● **Assigned task**
In the listing below, find every line with the string "answers" and pull it out.

● **Information shown**
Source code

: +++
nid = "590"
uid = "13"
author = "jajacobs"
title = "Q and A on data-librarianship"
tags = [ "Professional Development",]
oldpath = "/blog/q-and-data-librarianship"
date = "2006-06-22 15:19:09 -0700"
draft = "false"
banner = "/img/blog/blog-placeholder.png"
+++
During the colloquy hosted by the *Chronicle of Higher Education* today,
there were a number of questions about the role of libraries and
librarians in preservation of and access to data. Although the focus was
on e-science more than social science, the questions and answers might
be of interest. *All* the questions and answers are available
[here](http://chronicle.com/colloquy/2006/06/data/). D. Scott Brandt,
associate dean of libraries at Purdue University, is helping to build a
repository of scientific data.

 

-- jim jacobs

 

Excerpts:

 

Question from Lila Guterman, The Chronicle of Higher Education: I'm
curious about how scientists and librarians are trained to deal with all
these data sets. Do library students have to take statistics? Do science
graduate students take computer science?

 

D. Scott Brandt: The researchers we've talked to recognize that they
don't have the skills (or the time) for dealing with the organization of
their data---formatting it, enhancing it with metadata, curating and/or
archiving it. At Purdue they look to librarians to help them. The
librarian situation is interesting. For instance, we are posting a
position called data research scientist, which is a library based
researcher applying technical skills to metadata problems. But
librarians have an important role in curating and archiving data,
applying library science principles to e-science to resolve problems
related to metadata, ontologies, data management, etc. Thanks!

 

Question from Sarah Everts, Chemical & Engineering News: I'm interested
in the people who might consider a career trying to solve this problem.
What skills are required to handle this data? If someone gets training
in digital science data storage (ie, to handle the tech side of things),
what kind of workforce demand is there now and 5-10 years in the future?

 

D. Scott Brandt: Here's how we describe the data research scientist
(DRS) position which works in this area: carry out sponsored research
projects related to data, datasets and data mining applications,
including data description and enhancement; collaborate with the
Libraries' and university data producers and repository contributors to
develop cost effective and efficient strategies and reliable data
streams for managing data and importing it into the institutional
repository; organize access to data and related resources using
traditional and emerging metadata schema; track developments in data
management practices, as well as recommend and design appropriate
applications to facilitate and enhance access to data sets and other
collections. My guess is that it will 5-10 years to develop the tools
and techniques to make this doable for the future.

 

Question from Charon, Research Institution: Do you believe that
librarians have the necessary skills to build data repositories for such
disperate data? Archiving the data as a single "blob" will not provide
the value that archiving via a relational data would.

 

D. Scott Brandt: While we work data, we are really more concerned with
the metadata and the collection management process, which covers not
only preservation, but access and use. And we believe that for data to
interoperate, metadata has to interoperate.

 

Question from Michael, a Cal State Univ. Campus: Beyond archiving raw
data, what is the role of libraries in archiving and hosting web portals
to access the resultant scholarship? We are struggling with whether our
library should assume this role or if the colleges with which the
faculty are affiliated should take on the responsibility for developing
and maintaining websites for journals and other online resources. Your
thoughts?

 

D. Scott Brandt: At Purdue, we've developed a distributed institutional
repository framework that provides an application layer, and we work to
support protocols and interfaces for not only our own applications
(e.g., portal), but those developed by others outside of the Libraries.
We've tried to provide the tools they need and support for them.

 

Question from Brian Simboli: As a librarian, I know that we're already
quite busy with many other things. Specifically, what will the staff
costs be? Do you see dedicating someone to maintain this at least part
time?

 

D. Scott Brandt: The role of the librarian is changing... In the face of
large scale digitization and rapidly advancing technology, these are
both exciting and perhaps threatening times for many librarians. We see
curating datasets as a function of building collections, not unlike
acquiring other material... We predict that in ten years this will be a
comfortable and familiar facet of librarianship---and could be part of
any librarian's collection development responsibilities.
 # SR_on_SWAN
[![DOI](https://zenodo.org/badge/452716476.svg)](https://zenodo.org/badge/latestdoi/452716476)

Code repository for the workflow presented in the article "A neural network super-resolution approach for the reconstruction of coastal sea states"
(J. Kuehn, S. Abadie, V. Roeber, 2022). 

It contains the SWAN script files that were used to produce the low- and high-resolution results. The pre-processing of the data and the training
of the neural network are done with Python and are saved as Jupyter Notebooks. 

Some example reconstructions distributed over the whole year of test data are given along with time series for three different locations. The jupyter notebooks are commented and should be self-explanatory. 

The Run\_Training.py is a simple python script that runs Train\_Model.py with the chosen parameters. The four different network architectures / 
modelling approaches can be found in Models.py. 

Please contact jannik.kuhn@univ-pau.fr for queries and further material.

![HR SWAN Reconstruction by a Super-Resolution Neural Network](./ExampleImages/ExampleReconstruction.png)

● **Solution for this task**
on e-science more than social science, the questions and answers might
be of interest. *All* the questions and answers are available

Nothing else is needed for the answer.